Data extracts Block Start
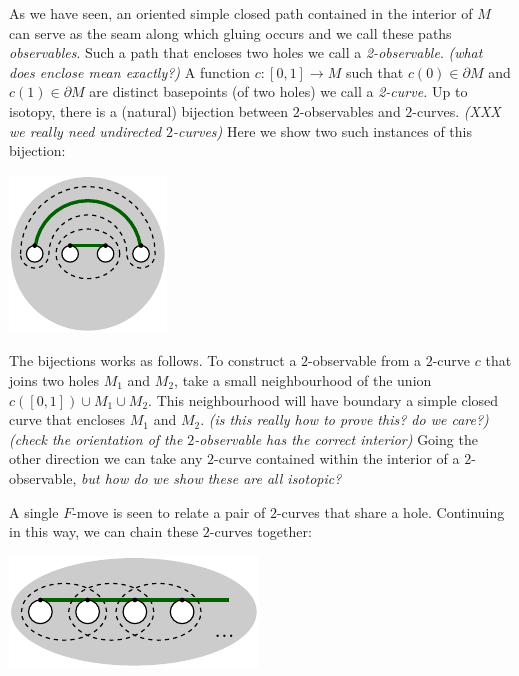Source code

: \documentclass[aps, prl, letterpaper, twocolumn, superscriptaddress, notitlepage, 10pt]{revtex4-1}
\begin{document}
As we have seen, an oriented simple closed path 
contained in the interior of $M$ can serve as
the seam along which gluing occurs and we call
these paths \emph{observables}.
Such a path that encloses two holes
we call a \emph{2-observable}.
\emph{(what does enclose mean exactly?)}
A function $c:[0,1]\to M$ such that 
$c(0)\in \partial M$ and $c(1)\in \partial M$
are distinct basepoints (of two holes)
we call a \emph{2-curve.}
Up to isotopy, %
there is a (natural) bijection between
$2$-observables and $2$-curves.
\emph{(XXX we really need undirected $2$-curves)}
Here we show two such instances of this
bijection:
\begin{center}
\includegraphics[]{pic-2-curve.pdf}
\end{center}
The bijections works as follows.
To construct a $2$-observable from a $2$-curve $c$ that
joins two holes $M_1$ and $M_2$,
take a small neighbourhood of
the union $c([0,1])\cup M_1 \cup M_2.$
This neighbourhood will have boundary a simple closed
curve that encloses $M_1$ and $M_2.$
\emph{(is this really how to prove this? do we care?)}
\emph{(check the orientation of the $2$-observable has the correct interior)}
Going the other direction we can take
any $2$-curve contained within the interior of a $2$-observable,
\emph{but how do we show these are all isotopic?}



A single $F$-move is seen to relate a pair of $2$-curves
that share a hole.
Continuing in this way, we can chain these $2$-curves together:
\begin{center}
\includegraphics[]{pic-chain.pdf}
\end{center}
\end{document}
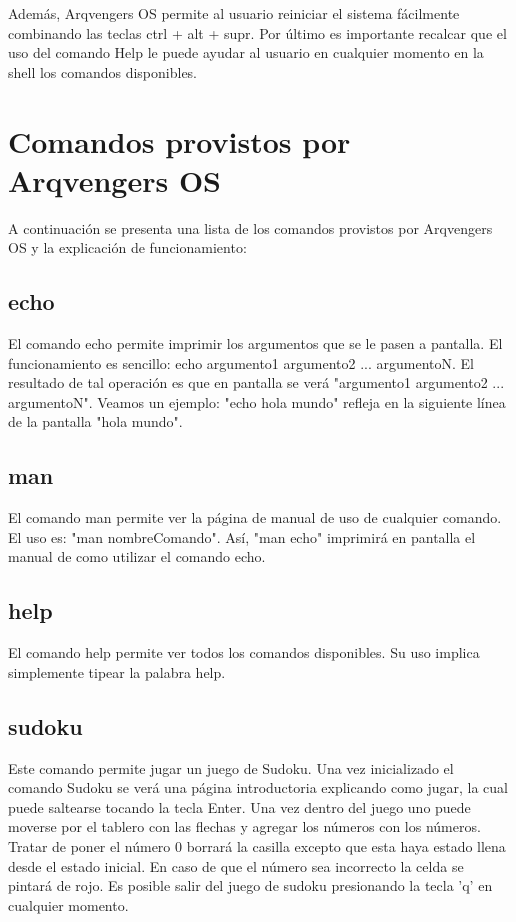 \documentclass[a4paper,10pt]{article}
\begin{document}
\vspace{1cm}

Además, Arqvengers OS permite al usuario reiniciar el sistema fácilmente combinando las teclas ctrl + alt + supr.
Por último es importante recalcar que el uso del comando Help le puede ayudar al usuario en cualquier momento en la shell los comandos disponibles.

\section{Comandos provistos por Arqvengers OS}
    A continuación se presenta una lista de los comandos provistos por Arqvengers OS y la explicación de funcionamiento:

    \subsection{echo}
       El comando echo permite imprimir los argumentos que se le pasen a pantalla.
       El funcionamiento es sencillo: echo argumento1 argumento2 ... argumentoN.
       El resultado de tal operación es que en pantalla se verá "argumento1 argumento2 ... argumentoN".
       Veamos un ejemplo:
       "echo hola mundo" refleja en la siguiente línea de la pantalla "hola mundo". 
    \subsection{man}
        El comando man permite ver la página de manual de uso de cualquier comando.
        El uso es: "man nombreComando".
        Así, "man echo" imprimirá en pantalla el manual de como utilizar el comando echo.
    \subsection{help}
        El comando help permite ver todos los comandos disponibles. Su uso implica simplemente tipear la palabra help.
    \subsection{sudoku}
        Este comando permite jugar un juego de Sudoku.
        Una vez inicializado el comando Sudoku se verá una página introductoria explicando como jugar, la cual puede saltearse tocando la tecla Enter.
        Una vez dentro del juego uno puede moverse por el tablero con las flechas y agregar los números con los números. Tratar de poner el número 0 borrará la casilla excepto que esta haya estado llena desde el estado inicial. En caso de que el número sea incorrecto la celda se pintará de rojo.
        Es posible salir del juego de sudoku presionando la tecla 'q' en cualquier momento.
\end{document}
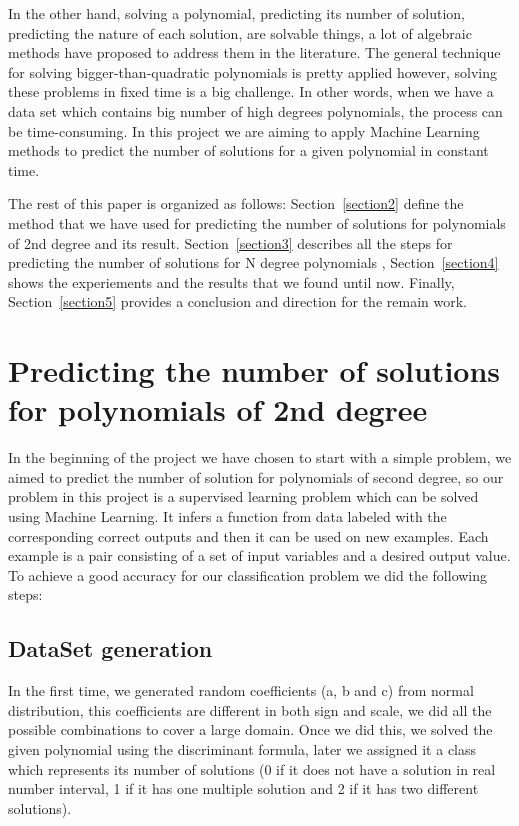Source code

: \documentclass[a4paper,UKenglish]{lipics-v2016}
\begin{document}
 In the other hand, solving a polynomial, predicting its number of solution, predicting the nature of each solution, are solvable things, a lot of algebraic methods have proposed to address them in the literature. The general technique for solving bigger-than-quadratic polynomials is pretty applied however, solving these problems in fixed time is a big challenge. In other words, when we have a data set which contains big number of high degrees polynomials, the process can be time-consuming. In this project we are aiming to apply Machine Learning methods to predict the number of solutions for a given polynomial in constant time.

 The rest of this paper is organized as follows: Section~\ref{section2} define the method that we have used for predicting the number of solutions for polynomials of 2nd degree and its result. Section~\ref{section3} describes all the steps for predicting the number of solutions for N degree polynomials , Section~\ref{section4} shows the experiements and the results that we found until now. Finally, Section~\ref{section5} provides a conclusion and direction for the remain work.


 \section{Predicting the number of solutions for polynomials of 2nd degree \label{section2}}
 In the beginning of the project we have chosen to start with a simple problem, we aimed to predict the number of solution for polynomials of second degree, so our problem in this project is a supervised learning problem which can be solved using Machine Learning. It infers a function from data labeled with the corresponding correct outputs and then it can be used on new examples. Each example is a pair consisting of a set of input variables and a desired output value. To achieve a good accuracy for our classification problem we did the following steps:

 \subsection{DataSet generation\label{data}}

 In the first time, we generated random coefficients (a, b and c) from normal distribution, this  coefficients are different in  both sign and scale, we did all the possible combinations to cover a large domain. Once we did this, we solved the given polynomial using the discriminant formula, later we assigned it a class which represents its number of solutions (0 if it does not have a solution in real number interval, 1 if it has one multiple solution and 2 if it has two different solutions).
\end{document}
Data extracts Block End
__Exercise prompt__:
Since the copy should hold text only, set down each record exactly and leave the pictures out.

__Response to this exercise__:
Source code

: \documentclass[aps, prl, letterpaper, twocolumn, superscriptaddress, notitlepage, 10pt]{revtex4-1}
\begin{document}
As we have seen, an oriented simple closed path 
contained in the interior of $M$ can serve as
the seam along which gluing occurs and we call
these paths \emph{observables}.
Such a path that encloses two holes
we call a \emph{2-observable}.
\emph{(what does enclose mean exactly?)}
A function $c:[0,1]\to M$ such that 
$c(0)\in \partial M$ and $c(1)\in \partial M$
are distinct basepoints (of two holes)
we call a \emph{2-curve.}
Up to isotopy, %
there is a (natural) bijection between
$2$-observables and $2$-curves.
\emph{(XXX we really need undirected $2$-curves)}
Here we show two such instances of this
bijection:
\begin{center}
\includegraphics[]{pic-2-curve.pdf}
\end{center}
The bijections works as follows.
To construct a $2$-observable from a $2$-curve $c$ that
joins two holes $M_1$ and $M_2$,
take a small neighbourhood of
the union $c([0,1])\cup M_1 \cup M_2.$
This neighbourhood will have boundary a simple closed
curve that encloses $M_1$ and $M_2.$
\emph{(is this really how to prove this? do we care?)}
\emph{(check the orientation of the $2$-observable has the correct interior)}
Going the other direction we can take
any $2$-curve contained within the interior of a $2$-observable,
\emph{but how do we show these are all isotopic?}



A single $F$-move is seen to relate a pair of $2$-curves
that share a hole.
Continuing in this way, we can chain these $2$-curves together:
\begin{center}
\includegraphics[]{pic-chain.pdf}
\end{center}
\end{document}
 \documentclass[a4paper,10pt]{article}
\begin{document}
\vspace{1cm}

Además, Arqvengers OS permite al usuario reiniciar el sistema fácilmente combinando las teclas ctrl + alt + supr.
Por último es importante recalcar que el uso del comando Help le puede ayudar al usuario en cualquier momento en la shell los comandos disponibles.

\section{Comandos provistos por Arqvengers OS}
    A continuación se presenta una lista de los comandos provistos por Arqvengers OS y la explicación de funcionamiento:

    \subsection{echo}
       El comando echo permite imprimir los argumentos que se le pasen a pantalla.
       El funcionamiento es sencillo: echo argumento1 argumento2 ... argumentoN.
       El resultado de tal operación es que en pantalla se verá "argumento1 argumento2 ... argumentoN".
       Veamos un ejemplo:
       "echo hola mundo" refleja en la siguiente línea de la pantalla "hola mundo". 
    \subsection{man}
        El comando man permite ver la página de manual de uso de cualquier comando.
        El uso es: "man nombreComando".
        Así, "man echo" imprimirá en pantalla el manual de como utilizar el comando echo.
    \subsection{help}
        El comando help permite ver todos los comandos disponibles. Su uso implica simplemente tipear la palabra help.
    \subsection{sudoku}
        Este comando permite jugar un juego de Sudoku.
        Una vez inicializado el comando Sudoku se verá una página introductoria explicando como jugar, la cual puede saltearse tocando la tecla Enter.
        Una vez dentro del juego uno puede moverse por el tablero con las flechas y agregar los números con los números. Tratar de poner el número 0 borrará la casilla excepto que esta haya estado llena desde el estado inicial. En caso de que el número sea incorrecto la celda se pintará de rojo.
        Es posible salir del juego de sudoku presionando la tecla 'q' en cualquier momento.
\end{document}
Source code

: \documentclass[a4paper,UKenglish]{lipics-v2016}
\begin{document}
 In the other hand, solving a polynomial, predicting its number of solution, predicting the nature of each solution, are solvable things, a lot of algebraic methods have proposed to address them in the literature. The general technique for solving bigger-than-quadratic polynomials is pretty applied however, solving these problems in fixed time is a big challenge. In other words, when we have a data set which contains big number of high degrees polynomials, the process can be time-consuming. In this project we are aiming to apply Machine Learning methods to predict the number of solutions for a given polynomial in constant time.

 The rest of this paper is organized as follows: Section~\ref{section2} define the method that we have used for predicting the number of solutions for polynomials of 2nd degree and its result. Section~\ref{section3} describes all the steps for predicting the number of solutions for N degree polynomials , Section~\ref{section4} shows the experiements and the results that we found until now. Finally, Section~\ref{section5} provides a conclusion and direction for the remain work.


 \section{Predicting the number of solutions for polynomials of 2nd degree \label{section2}}
 In the beginning of the project we have chosen to start with a simple problem, we aimed to predict the number of solution for polynomials of second degree, so our problem in this project is a supervised learning problem which can be solved using Machine Learning. It infers a function from data labeled with the corresponding correct outputs and then it can be used on new examples. Each example is a pair consisting of a set of input variables and a desired output value. To achieve a good accuracy for our classification problem we did the following steps:

 \subsection{DataSet generation\label{data}}

 In the first time, we generated random coefficients (a, b and c) from normal distribution, this  coefficients are different in  both sign and scale, we did all the possible combinations to cover a large domain. Once we did this, we solved the given polynomial using the discriminant formula, later we assigned it a class which represents its number of solutions (0 if it does not have a solution in real number interval, 1 if it has one multiple solution and 2 if it has two different solutions).
\end{document}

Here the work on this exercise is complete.